LABELS: GORE-TEX
On the cover of a 1980 FILA catalogue, a model exhibits the filling of a dark grey jacket. As written on the pages inside, such material is called GORE-TEX and is presented as ‘an innovation for several uses, able to emphasize brand new solutions’. The text is specifically related to thermal and meteorological insulation features: but what is GORE-TEX?
In 1959 Genevieve and Bill Gore found a factory in the basement of their house in Newark, Delaware. Bill had quitted to work on a new project, following his studies on syntetic polymer PTFE, that was supposed to have a great potential. Ten years later, in 1969, his son Robert made an even more crucial discovery: by expanding PTFE he obtained Expanded PTFE, a porous material that was extremely tough and open to several possibilities. The GORE-TEX membrane contains 1,4 billions of pores per centimeter square: each of them is 20,000 times smaller than a water drop. Such characteristic makes the membrane waterproof, avoiding the passage of rain and snow. But it’s not over, because the other GORE-TEX remarkable feature is the combination of breathable and windproof properties. Whether it’s about cycling downhill on a mountain bike or a fast run, the freezing effect of wind is shielded all the time.

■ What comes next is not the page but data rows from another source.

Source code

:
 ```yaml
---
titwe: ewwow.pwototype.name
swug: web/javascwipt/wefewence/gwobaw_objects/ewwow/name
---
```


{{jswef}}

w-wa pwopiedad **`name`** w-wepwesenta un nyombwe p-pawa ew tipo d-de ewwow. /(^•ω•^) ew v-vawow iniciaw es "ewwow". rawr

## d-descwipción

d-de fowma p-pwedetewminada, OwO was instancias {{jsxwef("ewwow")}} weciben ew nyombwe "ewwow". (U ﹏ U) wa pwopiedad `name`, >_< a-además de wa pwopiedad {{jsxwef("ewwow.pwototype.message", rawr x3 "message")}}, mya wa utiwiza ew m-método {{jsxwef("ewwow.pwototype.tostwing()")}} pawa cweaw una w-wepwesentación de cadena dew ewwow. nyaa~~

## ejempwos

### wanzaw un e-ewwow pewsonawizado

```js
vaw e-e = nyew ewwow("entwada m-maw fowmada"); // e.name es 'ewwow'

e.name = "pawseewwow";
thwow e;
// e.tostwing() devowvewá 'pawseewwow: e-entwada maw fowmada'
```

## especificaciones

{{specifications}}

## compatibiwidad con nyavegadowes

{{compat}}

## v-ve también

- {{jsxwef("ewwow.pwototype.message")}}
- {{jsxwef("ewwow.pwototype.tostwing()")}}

Patented on April 27, 1976, GORE-TEX yielded Robert and Wilbert Gore the introduction to the National Inventors Hall of Fame in 2006: taking advantage on its natural receptiveness to whatever’s avant-garde, FILA started to launch items made with the same material at the beginning of the Eighties. They were a successful, proud fusion of natural and synthetic fibers, a personal habitat in which every single human being was able to find the perfect conditions to live nature in the best way, starting from the mountain dimension. Yes, because the very first remarkable FILA pieces in GORE-TEX were filled jackets: constantly marked by water drops on catalogs, they were the proof that their interior parts were a safe shelter, an architecture guaranteeing the best conditions to conciliate the body and the landscape as well. Down the hills, the same material marked the brand’s sailing collections, enriching the imaginary of the Biellese company. In the photo shootings water splashes slide on fabrics in a harmonic way, shaping the silhouette of a modern, brave being, who cannot renounce style even in presence of harsh weather conditions.